Dear Editor
Prior to initiating interventional clinical studies in humans, researchers usually conduct in-silico (computer simulation) in vitro and in vivo studies in order to evaluate the initial efficacy, dose determination and toxicity, pharmacokinetics, and pharmacodynamics of the interventions. Accurate determination of sample size in animal studies is essential both in terms of the validity of scientific inference and animal rights. Insufficient sample size reduces the probability of detecting the relationship between variables. Furthermore, excessive sample size imposes unnecessary costs and kills more animals (1). According to paragraph 12 of the Helsinki Declaration, the rights of laboratory animals in research need to be respected (2).

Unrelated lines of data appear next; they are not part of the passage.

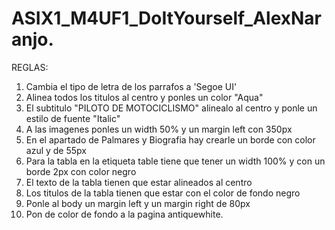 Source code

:  # ASIX1_M4UF1_DoItYourself_AlexNaranjo.
REGLAS:
1. Cambia el tipo de letra de los parrafos a 'Segoe UI'
2. Alinea todos los titulos al centro y ponles un color "Aqua"
3. El subtitulo "PILOTO DE MOTOCICLISMO" alinealo al centro y ponle un estilo de fuente "Italic"
4. A las imagenes ponles un width 50% y un margin left con 350px
5. En el apartado de Palmares y Biografia hay crearle un borde con color azul y de 55px
6. Para la tabla en la etiqueta table tiene que tener un width 100% y con un borde 2px con color negro
7. El texto de la tabla tienen que estar alineados al centro
8. Los titulos de la tabla tienen que estar con el color de fondo negro
9. Ponle al body un margin left y un margin right de 80px
10. Pon de color de fondo a la pagina antiquewhite.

The main approach recommended for sample size determination is a method based on statistical power analysis. However, calculating the sample size with this approach, on the one hand, requires the researcher familiarity with the basic concepts of statistical knowledge such as statistical power, statistical errors, and the concept of effect size, and on the other hand, this approach requires the use of data either from previous studies or pilot study. Therefore, in cases where the use of this method is not feasible, the resource equation method introduced by Mead in 1988 (3) could be used. The resource equation method is based on analysis of variance (ANOVA) and is applicable to all studies that use animals. In this method, it is assumed that if the sample size is calculated correctly, the degree of freedom (DF) would be between 10 and 20. If the DF is less than 10, as the sample size increases the probability of obtaining significant results would be increased; and when the DF is greater than 20, it means that an increase in the sample size may not increase the probability of detecting a significant result. Therefore, the general formula for the sample size determination in a study that aims to compare a quantitative variable in two (or more) groups would be as follows, where k represents the number of groups and n represents the sample size required:
n = (DF / k) + 1
For example, suppose in a study with the aim of comparing 4 groups of rats:
n = (10/4) + 1 = 3.5 = 4 assuming DF = 10
n = (20/4) + 1 = 6 assuming DF = 20
Therefore, in this study, we need at least 4 and at most 6 rats in each group. It is worth noting to say if there is a possibility of attrition in the study, the percentage of attrition in the final sample size must be considered. Although the resource equation method is a simple method, it is not as accurate as the power analysis method. Therefore, it is recommended to use special software to calculate the sample size. One of the best options in this regard (for both clinical and animal studies) is the G-Power software (4). Using this software, the required sample size could be determined for studies in which various statistical methods such as correlation, mean difference test, regression, and other statistical methods, based on different effect sizes (large, medium, and small) are used (4). Other advantages include a short manual, user-friendliness, and availability of the software (5).